I assumed that was just a Newsweek policy. But over the next few months – starting from that very week, I suddenly realized there was nothing about the Society in Time Magazine, the New York Times, the television networks or any other paper I could check out. (We got them all at Newsweek.)
So whose policy was it? All those editors and news bureau chiefs met at the same club and voted unanimously? I find it hard to believe.
Then there’s the infamous or famous NSC-68. National Security Council study sixty eight. Back in early 1950. Now that World War II was past and gone, the American economy was tanking with no more war production. It almost seemed as if we were going back to 1938 and the Depression.
This top secret document – later declassified – talked at length about the need to revitalize our defense industries to counter the imminent Russian threat. (Now Joe Stalin was possibly nastier than Hitler, but his country was in ruins in the late 1940s. He had a few atomic bombs but no way to deliver them. He had kept his Yalta agreements and backed down more than once to American force.

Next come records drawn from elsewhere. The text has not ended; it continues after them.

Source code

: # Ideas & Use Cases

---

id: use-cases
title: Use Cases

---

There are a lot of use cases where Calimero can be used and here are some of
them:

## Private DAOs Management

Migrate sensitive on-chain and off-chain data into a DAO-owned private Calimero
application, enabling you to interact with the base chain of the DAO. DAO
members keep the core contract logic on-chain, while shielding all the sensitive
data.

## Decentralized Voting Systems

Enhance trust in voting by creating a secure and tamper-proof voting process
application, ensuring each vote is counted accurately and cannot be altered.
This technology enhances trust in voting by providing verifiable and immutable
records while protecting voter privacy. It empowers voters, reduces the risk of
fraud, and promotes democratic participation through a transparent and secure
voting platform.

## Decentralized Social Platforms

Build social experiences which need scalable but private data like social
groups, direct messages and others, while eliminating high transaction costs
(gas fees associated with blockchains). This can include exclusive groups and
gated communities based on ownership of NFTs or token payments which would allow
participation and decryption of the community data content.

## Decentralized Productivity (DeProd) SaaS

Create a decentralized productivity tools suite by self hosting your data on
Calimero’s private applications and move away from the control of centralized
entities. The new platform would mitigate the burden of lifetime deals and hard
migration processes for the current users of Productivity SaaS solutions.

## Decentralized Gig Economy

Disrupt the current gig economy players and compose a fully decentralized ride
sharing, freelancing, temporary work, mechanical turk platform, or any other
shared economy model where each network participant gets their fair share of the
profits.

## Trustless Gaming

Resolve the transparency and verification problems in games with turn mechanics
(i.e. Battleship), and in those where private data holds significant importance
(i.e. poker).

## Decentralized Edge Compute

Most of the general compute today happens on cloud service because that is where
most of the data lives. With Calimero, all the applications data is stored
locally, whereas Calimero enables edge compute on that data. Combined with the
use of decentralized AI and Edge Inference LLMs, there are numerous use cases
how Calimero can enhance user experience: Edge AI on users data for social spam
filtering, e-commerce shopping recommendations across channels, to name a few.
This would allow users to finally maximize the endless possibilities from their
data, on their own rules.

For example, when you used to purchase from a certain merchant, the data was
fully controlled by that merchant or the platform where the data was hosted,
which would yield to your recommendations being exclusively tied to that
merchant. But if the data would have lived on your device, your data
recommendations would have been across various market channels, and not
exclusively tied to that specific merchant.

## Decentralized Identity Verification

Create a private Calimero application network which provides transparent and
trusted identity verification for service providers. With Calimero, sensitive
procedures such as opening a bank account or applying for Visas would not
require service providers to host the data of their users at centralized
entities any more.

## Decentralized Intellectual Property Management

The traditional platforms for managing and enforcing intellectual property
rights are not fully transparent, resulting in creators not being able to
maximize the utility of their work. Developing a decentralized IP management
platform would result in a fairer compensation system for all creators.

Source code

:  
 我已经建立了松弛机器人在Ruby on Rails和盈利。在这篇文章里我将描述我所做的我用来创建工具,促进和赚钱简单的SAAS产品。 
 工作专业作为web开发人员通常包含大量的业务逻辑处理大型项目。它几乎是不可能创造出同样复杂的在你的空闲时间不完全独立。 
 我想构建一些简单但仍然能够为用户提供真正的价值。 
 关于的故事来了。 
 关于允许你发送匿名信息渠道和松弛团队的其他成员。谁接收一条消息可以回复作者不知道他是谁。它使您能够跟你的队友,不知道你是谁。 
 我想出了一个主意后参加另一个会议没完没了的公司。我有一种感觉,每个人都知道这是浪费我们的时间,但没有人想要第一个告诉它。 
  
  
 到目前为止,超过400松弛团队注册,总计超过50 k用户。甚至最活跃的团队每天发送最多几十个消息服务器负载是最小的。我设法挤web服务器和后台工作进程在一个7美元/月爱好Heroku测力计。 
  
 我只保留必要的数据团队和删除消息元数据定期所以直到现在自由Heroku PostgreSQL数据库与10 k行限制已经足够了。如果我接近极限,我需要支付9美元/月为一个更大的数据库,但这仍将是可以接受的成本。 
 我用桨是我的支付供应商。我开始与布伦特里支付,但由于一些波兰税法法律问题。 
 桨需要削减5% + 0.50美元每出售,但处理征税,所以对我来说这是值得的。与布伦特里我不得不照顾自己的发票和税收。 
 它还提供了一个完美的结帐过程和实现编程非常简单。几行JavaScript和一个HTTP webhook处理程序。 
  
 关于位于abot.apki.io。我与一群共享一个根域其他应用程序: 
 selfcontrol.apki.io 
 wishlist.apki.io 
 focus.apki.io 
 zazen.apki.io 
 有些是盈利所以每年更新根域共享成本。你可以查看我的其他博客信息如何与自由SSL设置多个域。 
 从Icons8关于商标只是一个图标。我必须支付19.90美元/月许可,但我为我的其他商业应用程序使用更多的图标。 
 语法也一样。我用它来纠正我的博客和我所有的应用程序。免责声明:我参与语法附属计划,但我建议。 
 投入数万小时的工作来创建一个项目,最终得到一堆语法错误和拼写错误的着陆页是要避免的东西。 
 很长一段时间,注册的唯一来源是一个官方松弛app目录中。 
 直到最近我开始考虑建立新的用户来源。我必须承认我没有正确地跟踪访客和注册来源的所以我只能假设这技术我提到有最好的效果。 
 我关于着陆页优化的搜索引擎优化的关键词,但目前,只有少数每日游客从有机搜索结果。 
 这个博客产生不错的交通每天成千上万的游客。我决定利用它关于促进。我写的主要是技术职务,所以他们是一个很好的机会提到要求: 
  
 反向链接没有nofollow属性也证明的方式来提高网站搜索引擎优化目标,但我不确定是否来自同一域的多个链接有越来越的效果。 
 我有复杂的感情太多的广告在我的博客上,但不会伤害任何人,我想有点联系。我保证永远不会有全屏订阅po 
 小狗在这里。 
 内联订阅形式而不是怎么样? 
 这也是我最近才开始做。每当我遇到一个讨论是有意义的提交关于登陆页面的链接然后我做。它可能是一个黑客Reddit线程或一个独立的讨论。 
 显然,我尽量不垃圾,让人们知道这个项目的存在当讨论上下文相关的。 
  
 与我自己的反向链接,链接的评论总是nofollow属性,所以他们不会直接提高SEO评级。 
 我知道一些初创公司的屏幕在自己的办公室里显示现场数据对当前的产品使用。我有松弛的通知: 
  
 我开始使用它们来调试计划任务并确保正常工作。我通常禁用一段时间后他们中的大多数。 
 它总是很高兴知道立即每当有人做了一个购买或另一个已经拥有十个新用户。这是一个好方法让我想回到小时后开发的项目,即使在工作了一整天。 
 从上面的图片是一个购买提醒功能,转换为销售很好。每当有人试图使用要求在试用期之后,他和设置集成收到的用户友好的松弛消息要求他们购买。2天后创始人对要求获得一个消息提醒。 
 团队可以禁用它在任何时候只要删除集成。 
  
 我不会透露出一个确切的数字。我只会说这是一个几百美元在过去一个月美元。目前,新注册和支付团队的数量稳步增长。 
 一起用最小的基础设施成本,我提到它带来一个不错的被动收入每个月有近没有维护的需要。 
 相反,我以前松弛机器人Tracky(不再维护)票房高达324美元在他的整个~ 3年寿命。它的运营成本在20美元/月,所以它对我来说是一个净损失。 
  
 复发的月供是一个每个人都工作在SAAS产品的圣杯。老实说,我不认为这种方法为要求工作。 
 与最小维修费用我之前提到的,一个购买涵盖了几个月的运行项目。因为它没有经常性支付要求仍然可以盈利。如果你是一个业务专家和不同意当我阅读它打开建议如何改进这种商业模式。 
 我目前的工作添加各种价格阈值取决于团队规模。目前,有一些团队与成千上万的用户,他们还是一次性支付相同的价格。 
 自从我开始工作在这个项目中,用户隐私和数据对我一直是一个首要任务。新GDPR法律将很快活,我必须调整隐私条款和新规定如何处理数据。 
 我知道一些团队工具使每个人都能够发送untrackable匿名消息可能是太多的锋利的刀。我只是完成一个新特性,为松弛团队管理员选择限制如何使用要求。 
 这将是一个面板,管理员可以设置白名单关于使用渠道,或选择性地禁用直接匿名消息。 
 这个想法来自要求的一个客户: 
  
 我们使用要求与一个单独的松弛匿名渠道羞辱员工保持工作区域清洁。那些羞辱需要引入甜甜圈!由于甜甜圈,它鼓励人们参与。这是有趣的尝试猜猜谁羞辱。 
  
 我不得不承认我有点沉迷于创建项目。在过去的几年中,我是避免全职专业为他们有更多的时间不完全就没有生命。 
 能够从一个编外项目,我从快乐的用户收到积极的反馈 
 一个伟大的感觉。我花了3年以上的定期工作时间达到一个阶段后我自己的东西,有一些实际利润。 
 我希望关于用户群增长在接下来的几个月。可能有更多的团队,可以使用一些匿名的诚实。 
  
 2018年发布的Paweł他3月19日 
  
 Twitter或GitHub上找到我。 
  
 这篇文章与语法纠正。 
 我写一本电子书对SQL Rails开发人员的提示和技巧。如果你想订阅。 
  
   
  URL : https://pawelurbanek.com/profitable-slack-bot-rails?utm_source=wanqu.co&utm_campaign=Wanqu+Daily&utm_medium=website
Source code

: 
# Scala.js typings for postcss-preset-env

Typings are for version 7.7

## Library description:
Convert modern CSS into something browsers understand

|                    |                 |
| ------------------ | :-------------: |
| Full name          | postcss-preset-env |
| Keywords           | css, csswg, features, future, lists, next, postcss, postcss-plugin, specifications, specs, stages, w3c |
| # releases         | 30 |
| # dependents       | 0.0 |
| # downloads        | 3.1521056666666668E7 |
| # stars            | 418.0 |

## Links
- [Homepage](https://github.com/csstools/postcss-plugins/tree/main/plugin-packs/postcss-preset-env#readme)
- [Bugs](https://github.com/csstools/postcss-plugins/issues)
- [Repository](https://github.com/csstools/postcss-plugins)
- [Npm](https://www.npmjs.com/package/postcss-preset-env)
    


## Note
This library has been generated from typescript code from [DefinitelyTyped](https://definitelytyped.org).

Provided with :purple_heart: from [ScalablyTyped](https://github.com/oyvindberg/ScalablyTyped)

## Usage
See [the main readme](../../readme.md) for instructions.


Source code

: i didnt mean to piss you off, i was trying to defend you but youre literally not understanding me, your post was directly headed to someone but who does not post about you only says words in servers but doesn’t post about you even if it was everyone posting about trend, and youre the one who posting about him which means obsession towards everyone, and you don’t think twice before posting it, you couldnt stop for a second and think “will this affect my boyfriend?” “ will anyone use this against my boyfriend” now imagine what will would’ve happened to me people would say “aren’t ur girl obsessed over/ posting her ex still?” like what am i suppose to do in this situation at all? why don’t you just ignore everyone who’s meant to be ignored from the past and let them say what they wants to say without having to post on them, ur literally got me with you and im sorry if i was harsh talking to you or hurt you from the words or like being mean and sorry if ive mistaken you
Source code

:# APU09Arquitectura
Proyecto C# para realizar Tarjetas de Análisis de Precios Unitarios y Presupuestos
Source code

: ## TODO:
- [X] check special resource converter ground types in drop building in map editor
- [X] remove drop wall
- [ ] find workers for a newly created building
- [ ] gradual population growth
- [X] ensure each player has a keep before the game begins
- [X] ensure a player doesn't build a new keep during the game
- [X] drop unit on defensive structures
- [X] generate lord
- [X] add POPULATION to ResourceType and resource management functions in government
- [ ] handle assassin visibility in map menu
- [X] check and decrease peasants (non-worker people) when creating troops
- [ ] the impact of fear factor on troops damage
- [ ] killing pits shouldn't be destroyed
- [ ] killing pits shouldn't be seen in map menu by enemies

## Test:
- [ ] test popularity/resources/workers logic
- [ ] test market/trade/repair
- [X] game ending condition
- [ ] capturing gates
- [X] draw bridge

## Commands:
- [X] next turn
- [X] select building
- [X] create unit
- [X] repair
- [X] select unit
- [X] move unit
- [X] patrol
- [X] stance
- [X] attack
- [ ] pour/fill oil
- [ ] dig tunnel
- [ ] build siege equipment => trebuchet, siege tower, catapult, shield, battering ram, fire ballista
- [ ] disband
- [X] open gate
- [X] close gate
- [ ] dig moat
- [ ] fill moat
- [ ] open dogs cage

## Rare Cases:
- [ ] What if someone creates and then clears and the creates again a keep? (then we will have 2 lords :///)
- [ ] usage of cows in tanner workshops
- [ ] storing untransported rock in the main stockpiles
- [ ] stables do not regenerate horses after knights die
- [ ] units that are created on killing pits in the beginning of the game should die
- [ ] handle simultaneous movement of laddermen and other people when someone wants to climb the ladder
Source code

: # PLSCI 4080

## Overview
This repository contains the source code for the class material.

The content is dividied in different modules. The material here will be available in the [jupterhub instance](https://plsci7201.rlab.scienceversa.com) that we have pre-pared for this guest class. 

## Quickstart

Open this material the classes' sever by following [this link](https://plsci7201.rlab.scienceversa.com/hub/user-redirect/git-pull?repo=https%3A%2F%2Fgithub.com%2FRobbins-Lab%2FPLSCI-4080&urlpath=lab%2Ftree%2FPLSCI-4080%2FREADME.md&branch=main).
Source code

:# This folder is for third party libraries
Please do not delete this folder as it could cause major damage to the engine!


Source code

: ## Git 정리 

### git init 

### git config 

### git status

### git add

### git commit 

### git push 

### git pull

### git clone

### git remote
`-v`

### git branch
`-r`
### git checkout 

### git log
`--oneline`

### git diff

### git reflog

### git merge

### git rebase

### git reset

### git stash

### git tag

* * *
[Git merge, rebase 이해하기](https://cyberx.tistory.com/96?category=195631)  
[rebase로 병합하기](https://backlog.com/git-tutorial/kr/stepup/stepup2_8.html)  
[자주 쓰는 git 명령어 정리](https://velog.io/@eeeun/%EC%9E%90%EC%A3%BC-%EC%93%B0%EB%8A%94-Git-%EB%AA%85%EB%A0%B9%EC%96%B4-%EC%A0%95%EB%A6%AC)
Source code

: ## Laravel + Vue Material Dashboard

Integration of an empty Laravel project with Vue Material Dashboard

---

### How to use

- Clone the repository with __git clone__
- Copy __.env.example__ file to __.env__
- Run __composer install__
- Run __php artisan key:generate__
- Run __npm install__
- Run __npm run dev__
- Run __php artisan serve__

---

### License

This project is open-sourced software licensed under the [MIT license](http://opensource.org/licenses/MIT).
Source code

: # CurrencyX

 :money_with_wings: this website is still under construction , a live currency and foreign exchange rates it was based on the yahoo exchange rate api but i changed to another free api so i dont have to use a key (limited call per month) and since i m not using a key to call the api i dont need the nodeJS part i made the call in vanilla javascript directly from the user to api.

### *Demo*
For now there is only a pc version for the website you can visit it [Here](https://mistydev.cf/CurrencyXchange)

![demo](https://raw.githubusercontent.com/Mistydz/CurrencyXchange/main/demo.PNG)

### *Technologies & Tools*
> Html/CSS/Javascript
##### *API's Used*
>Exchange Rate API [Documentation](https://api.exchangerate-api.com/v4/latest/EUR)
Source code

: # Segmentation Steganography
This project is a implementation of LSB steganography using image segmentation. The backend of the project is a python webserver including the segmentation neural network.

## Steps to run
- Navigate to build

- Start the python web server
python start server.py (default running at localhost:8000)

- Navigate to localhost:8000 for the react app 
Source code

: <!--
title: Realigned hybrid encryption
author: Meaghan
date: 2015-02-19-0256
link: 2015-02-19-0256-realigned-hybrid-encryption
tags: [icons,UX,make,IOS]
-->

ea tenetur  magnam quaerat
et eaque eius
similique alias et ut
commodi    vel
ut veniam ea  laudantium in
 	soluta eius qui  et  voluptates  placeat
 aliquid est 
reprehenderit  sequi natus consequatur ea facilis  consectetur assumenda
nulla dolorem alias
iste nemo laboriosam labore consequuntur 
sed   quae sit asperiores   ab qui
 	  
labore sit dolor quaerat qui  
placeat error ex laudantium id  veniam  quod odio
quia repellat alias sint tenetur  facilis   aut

NSC-68 was beating a nearly dead horse. But within months, a five year old Korean civil war escalated into a crusade for Democracy (after Dean Acheson, the US Secretary of State advertently or inadvertently drew the North Koreans offside by making a speech (Feb 1950) in which he told the world South Korea was not included in our defense perimeter.)
Feeling they had a free hand, the North Korean decided to end the civil war once and for all that June. This led to the Korean War – which effectively frightened Congress and the media into authorizing huge new defense expenditures. No more 1938.
You may call that all a huge Communist plot, but the paper trail simply does not lead that way. Or how about my German Jewish friend who took a job in Voice of America, broadcasting to Germany during WWII? Having grown up under Hitler, he had a suspicion of government.
He began to notice that American troops and bases were popping up all over the world, far from any theatre of war. He made a map, putting dots on it for all these new American bases. One day his supervisor saw that map. My friend was fired the next day.
Why such fear of a map of American bases? Michael Crichton wrote a novel a few years ago called A State of Fear. His whole thesis was that it has been a deliberate policy of American officials and opinion makers to keep this nation in a state of fear so that this or that policy could be implemented.
So, it isn’t entirely ridiculous to stop a moment and ask, “Okay, how real is the need for a multi-billion dollar bailout on Wall Street?” As I say, I have not real feeling on this. I do know the power of a self-fulfilling prophecy. I do feel a nagging doubt, a question or two.
I’m left wondering if Franklin Roosevelt was more right than he knew when he warned that “All we have to fear is fear itself.” He said that during a major financial crisis – the one this one is being compared to.